Когда в главе Восьмой, XIX, Татьяна, как бы между делом, спрашивает Онегина, не из их ли сторон он прибыл в С.-Петербург, ответ не приводится, но мы ясно слышим, как Онегин говорит ей: «Нет, я прямо из Одессы»; нужны, однако, большие усилия воображения, чтобы представить себе вот эту его тираду: «Видите ли, я был за границей, проехал Европу от Марселя до Любека — „enfin, je vient de débarquer“» <«и вот только что сошел с корабля»>. Не вдаваясь дальше в этот вопрос, я буду исходить из предположения, что «с корабля на бал» не имеет географического смысла, оставаясь просто литературной формулой, позаимствованной из «Горя от ума», где «корабль» тоже своего рода метафора.

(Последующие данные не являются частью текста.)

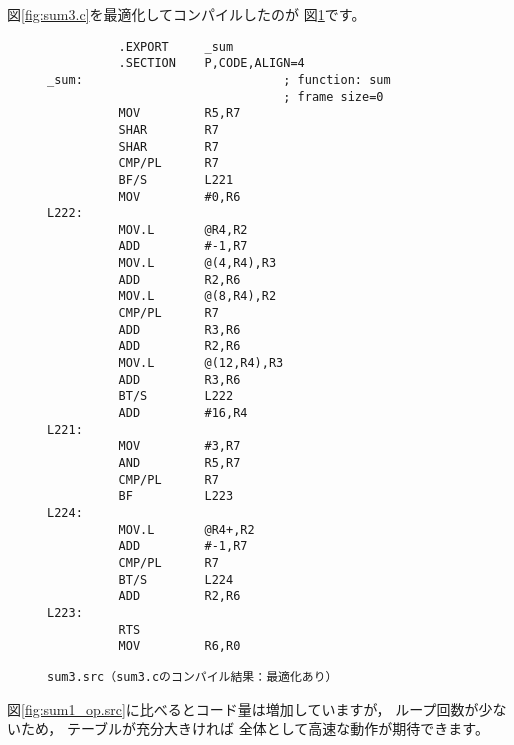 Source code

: \documentclass[a4j,10pt,fleqn]{jsarticle}
\begin{document}
図\ref{fig:sum3.c}を最適化してコンパイルしたのが
図\ref{fig:sum3_op.src}です。
\begin{figure}[tpb]
\begin{boxnote}
{\small\begin{verbatim}
          .EXPORT     _sum
          .SECTION    P,CODE,ALIGN=4
_sum:                            ; function: sum
                                 ; frame size=0
          MOV         R5,R7
          SHAR        R7
          SHAR        R7
          CMP/PL      R7
          BF/S        L221
          MOV         #0,R6
L222:
          MOV.L       @R4,R2
          ADD         #-1,R7
          MOV.L       @(4,R4),R3
          ADD         R2,R6
          MOV.L       @(8,R4),R2
          CMP/PL      R7
          ADD         R3,R6
          ADD         R2,R6
          MOV.L       @(12,R4),R3
          ADD         R3,R6
          BT/S        L222
          ADD         #16,R4
L221:
          MOV         #3,R7
          AND         R5,R7
          CMP/PL      R7
          BF          L223
L224:
          MOV.L       @R4+,R2
          ADD         #-1,R7
          CMP/PL      R7
          BT/S        L224
          ADD         R2,R6
L223:
          RTS
          MOV         R6,R0
\end{verbatim}}
\end{boxnote}
\caption{\texttt{sum3.src（sum3.cのコンパイル結果：最適化あり）}} \label{fig:sum3_op.src}
\end{figure}
図\ref{fig:sum1_op.src}に比べるとコード量は増加していますが，
ループ回数が少ないため，
テーブルが充分大きければ
全体として高速な動作が期待できます。
\end{document}
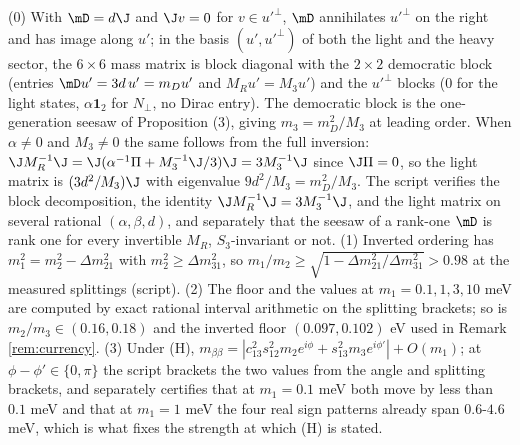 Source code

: (0) With $\mD = d\J$ and $\J v = 0$ for $v \in u'^{\perp}$, $\mD$ annihilates $u'^{\perp}$ on the right and has image along $u'$; in the basis $(u', u'^{\perp})$ of both the light and the heavy sector, the $6 \times 6$ mass matrix is block diagonal with the $2 \times 2$ democratic block (entries $\mD u' = 3d\,u' = m_{D}u'$ and $M_{R}u' = M_{3}u'$) and the $u'^{\perp}$ blocks ($0$ for the light states, $\alpha\mathbf{1}_{2}$ for $N_{\perp}$, no Dirac entry). The democratic block is the one-generation seesaw of Proposition (3), giving $m_{3} = m_{D}^{2}/M_{3}$ at leading order. When $\alpha \neq 0$ and $M_{3} \neq 0$ the same follows from the full inversion: $\J M_{R}^{-1}\J = \J(\alpha^{-1}\Pi + M_{3}^{-1}\J/3)\J = 3M_{3}^{-1}\J$ since $\J\Pi = 0$, so the light matrix is $(3d^{2}/M_{3})\J$ with eigenvalue $9d^{2}/M_{3} = m_{D}^{2}/M_{3}$. The script verifies the block decomposition, the identity $\J M_{R}^{-1}\J = 3M_{3}^{-1}\J$, and the light matrix on several rational $(\alpha, \beta, d)$, and separately that the seesaw of a rank-one $\mD$ is rank one for every invertible $M_{R}$, $S_{3}$-invariant or not. (1) Inverted ordering has $m_{1}^{2} = m_{2}^{2} - \Delta m^{2}_{21}$ with $m_{2}^{2} \ge \Delta m^{2}_{31}$, so $m_{1}/m_{2} \ge \sqrt{1 - \Delta m^{2}_{21}/\Delta m^{2}_{31}} > 0.98$ at the measured splittings (script). (2) The floor and the values at $m_{1} = 0.1, 1, 3, 10$ meV are computed by exact rational interval arithmetic on the splitting brackets; so is $m_{2}/m_{3} \in (0.16, 0.18)$ and the inverted floor $(0.097, 0.102)$ eV used in Remark \ref{rem:currency}. (3) Under (H), $m_{\beta\beta} = |c_{13}^{2}s_{12}^{2}m_{2}e^{i\phi} + s_{13}^{2}m_{3}e^{i\phi'}| + O(m_{1})$; at $\phi - \phi' \in \{0, \pi\}$ the script brackets the two values from the angle and splitting brackets, and separately certifies that at $m_{1} = 0.1$ meV both move by less than $0.1$ meV and that at $m_{1} = 1$ meV the four real sign patterns already span $0.6$-$4.6$ meV, which is what fixes the strength at which (H) is stated.
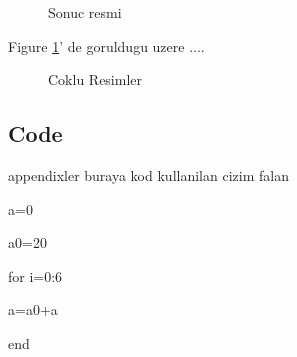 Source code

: \documentclass[12pt,english]{article}
\begin{document}
\begin{figure}[H]
\caption{Sonuc resmi\label{fig:Sonuc-resmi}}


\end{figure}


Figure \ref{fig:Sonuc-resmi}' de goruldugu uzere ....

\begin{figure}[H]
\noindent \begin{centering}
\par\end{centering}

\noindent \begin{centering}
\par\end{centering}

\caption{Coklu Resimler\label{fig:Coklu-Resimler}}


\end{figure}


\begin{onehalfspace}
\pagebreak





\pagebreak
\end{onehalfspace}

\appendix
\begin{onehalfspace}

\section{Code}
\end{onehalfspace}

appendixler buraya kod kullanilan cizim falan

a=0

a0=20

for i=0:6

a=a0+a

end
\end{document}
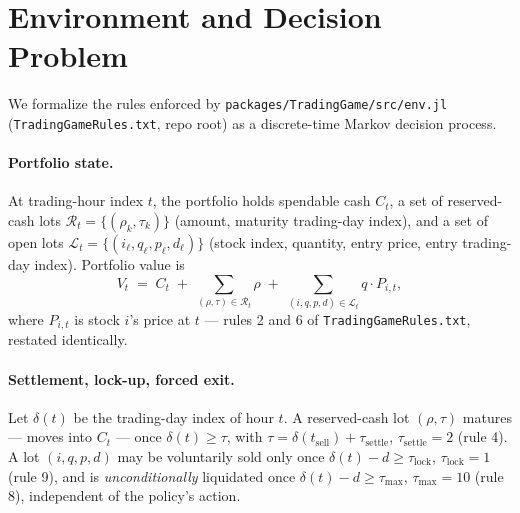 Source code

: \documentclass[11pt]{article}
\newcommand{\code}[1]{\texttt{#1}}
\begin{document}
\section{Environment and Decision Problem}
\label{sec:mdp}

We formalize the rules enforced by \code{packages/TradingGame/src/env.jl}
(\texttt{TradingGameRules.txt}, repo root) as a discrete-time Markov decision
process.

\paragraph{Portfolio state.} At trading-hour index $t$, the portfolio holds
spendable cash $C_t$, a set of reserved-cash lots
$\mathcal{R}_t = \{(\rho_k, \tau_k)\}$ (amount, maturity trading-day index),
and a set of open lots $\mathcal{L}_t = \{(i_\ell, q_\ell, p_\ell, d_\ell)\}$
(stock index, quantity, entry price, entry trading-day index). Portfolio
value is
\begin{equation}
  V_t \;=\; C_t \;+\; \sum_{(\rho,\tau)\in\mathcal{R}_t}\rho
       \;+\; \sum_{(i,q,p,d)\in\mathcal{L}_t} q \cdot P_{i,t},
  \label{eq:portfolio-value}
\end{equation}
where $P_{i,t}$ is stock $i$'s price at $t$ --- rules 2 and 6 of
\texttt{TradingGameRules.txt}, restated identically.

\paragraph{Settlement, lock-up, forced exit.} Let $\delta(t)$ be the trading-day
index of hour $t$. A reserved-cash lot $(\rho,\tau)$ matures --- moves into
$C_t$ --- once $\delta(t) \ge \tau$, with $\tau = \delta(t_{\text{sell}}) +
\tau_{\text{settle}}$, $\tau_{\text{settle}}=2$ (rule 4). A lot
$(i,q,p,d)$ may be voluntarily sold only once $\delta(t) - d \ge
\tau_{\text{lock}}$, $\tau_{\text{lock}}=1$ (rule 9), and is
\emph{unconditionally} liquidated once $\delta(t) - d \ge \tau_{\text{max}}$,
$\tau_{\text{max}}=10$ (rule 8), independent of the policy's action.
\end{document}
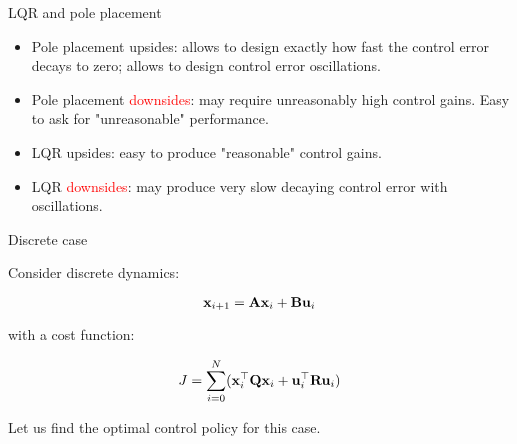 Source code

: \documentclass{beamer}
\begin{document}
\begin{frame}{LQR and pole placement}
	\begin{flushleft}
		
		\begin{itemize}
			\item Pole placement \textcolor{mydarkgreen}{upsides}: allows to design exactly how fast the control error decays to zero; allows to design control error oscillations.
			
			\item Pole placement \textcolor{red}{downsides}: may require unreasonably high control gains. Easy to ask for "unreasonable" performance.
			
			\item LQR \textcolor{mydarkgreen}{upsides}: easy to produce "reasonable" control gains.
			
			\item LQR \textcolor{red}{downsides}: may produce very slow decaying control error with oscillations.
		\end{itemize}
		
		
	\end{flushleft}
\end{frame}




\begin{frame}{Discrete case}
	\begin{flushleft}
		
		Consider discrete dynamics:
		
		\begin{equation}
			\mathbf{x}_{i+1} = \mathbf{A}\mathbf{x}_i + \mathbf{B}\mathbf{u}_i
		\end{equation}
		
		with a cost function:
		
		\begin{equation}
			J = \sum_{i=0}^N (\mathbf{x}_i^\top \mathbf{Q} \mathbf{x}_i +  \mathbf{u}_i^\top \mathbf{R} \mathbf{u}_i)
		\end{equation}
		
		Let us find the optimal control policy for this case.
		
		
	\end{flushleft}
\end{frame}
\end{document}
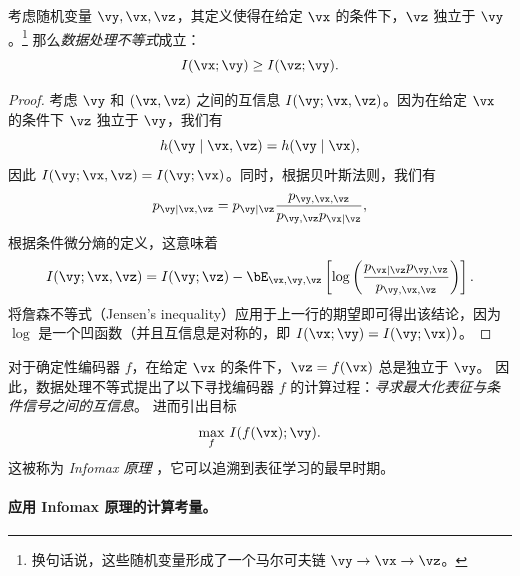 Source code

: \documentclass[../../book-main_zh.tex]{subfiles}
\begin{document}
\begin{theorem}[数据处理不等式]\label{thm:dpi}
    考虑随机变量 $\vy, \vx, \vz$，其定义使得在给定 $\vx$ 的条件下，$\vz$ 独立于 $\vy$。\footnote{换句话说，这些随机变量形成了一个马尔可夫链 $\vy \to \vx \to \vz$。} 那么\textit{数据处理不等式}成立：
    \begin{equation}\label{eq:dpi-ch7}
        I(\vx; \vy) \geq I(\vz; \vy).
    \end{equation}
    \begin{proof}
        考虑 $\vy$ 和 $(\vx, \vz)$ 之间的互信息 $I(\vy; \vx, \vz)$。因为在给定 $\vx$ 的条件下 $\vz$ 独立于 $\vy$，我们有
        \begin{equation*}
            h(\vy \mid \vx, \vz) = h(\vy \mid \vx),
        \end{equation*}
        因此 $I(\vy; \vx, \vz) = I(\vy; \vx)$。同时，根据贝叶斯法则，我们有
        \begin{equation*}
            p_{\vy \mid \vx, \vz} = p_{\vy \mid \vz}
            \frac{p_{\vy, \vx, \vz}}{p_{\vy, \vz} p_{\vx \mid \vz}},
        \end{equation*}
        根据条件微分熵的定义，这意味着
        \begin{equation*}
            I(\vy; \vx, \vz) =
            I(\vy; \vz)
            - \bE_{\vx, \vy, \vz}\left[ \log \left(
                    \frac{p_{\vx \mid \vz} p_{\vy, \vz}}{p_{\vy, \vx, \vz}}
            \right)\right].
        \end{equation*}
        将詹森不等式（Jensen's inequality）应用于上一行的期望即可得出该结论，因为 $\log$ 是一个凹函数（并且互信息是对称的，即 $I(\vx; \vy) = I(\vy; \vx)$）。
    \end{proof}
\end{theorem}

对于确定性编码器 $f$，在给定 $\vx$ 的条件下，$\vz = f(\vx)$ 总是独立于 $\vy$。
因此，数据处理不等式提出了以下寻找编码器 $f$ 的计算过程：\textit{寻求最大化表征与条件信号之间的互信息}。
 进而引出目标
\begin{equation}\label{eq:infomax-x}
    \max_{f}\, I(f(\vx); \vy).
\end{equation}
这被称为 \textit{Infomax 原理} \cite{infomax}，它可以追溯到表征学习的最早时期。

\paragraph{应用 Infomax 原理的计算考量。}
\end{document}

См. мой коммент. к «Путешествию Онегина», где я даю все варианты и возражения против них.

Тут возникает еще одна маленькая сложность: логически рассуждая, мы понимаем, что события и отношения, о которых идет речь в двадцать одной строке от XII, 8 до конца XIII, должны составлять единый ряд, и в таком случае Онегину теперь, в 1824 г., должно исполниться двадцать девять лет; однако со стороны стиля вся строфа XIII невольно воспринимается как просто иллюстрация и развитие комментария, даваемого в конце предыдущей строфы (XII, 10–14), а следовательно, Онегину сейчас, в 1824 г., исполнилось двадцать шесть, и в таком случае в строфе XIII («Им овладело беспокойство» и т. д.) требуется предпрошедшее время (тогда как в русском языке нет такой грамматической формы).

XIV–XV

В этих двух строфах явление Татьяны с ее мужем князем N. («важный генерал» — XIV, 4) увидено пушкинской все замечающей Музой, а не скучающим, вялым Онегиным. Он обратит на нее внимание только в строфе XVI (начиная со строки 8), когда она уже в обществе другой блестящей дамы. Меж тем князь N. завязал разговор с родственником, которого не видел несколько лет, а Татьяне выражает свое почтение испанский посол.

XIV

   Но вотъ толпа заколебалась,
   По залѣ шопотъ пробѣжалъ...
   Къ хозяйкѣ дома приближалась,
 4 За нею важный Генералъ.
   Она была не тороплива,
   Не холодна, не говорлива,
   Безъ взора наглаго для всѣхъ,
 8 Безъ притязаній на успѣхъ,
   Безъ этихъ маленькихъ ужимокъ,
   Безъ подражательныхъ затѣй...
   Все тихо, просто было въ ней.
12 Она казалась вѣрный снимокъ
   Du comme il faut.... ****, прости:
   Не знаю, какъ перевести.

9 Без этих маленьких ужимок. Фр. «sans ces petites mignardises».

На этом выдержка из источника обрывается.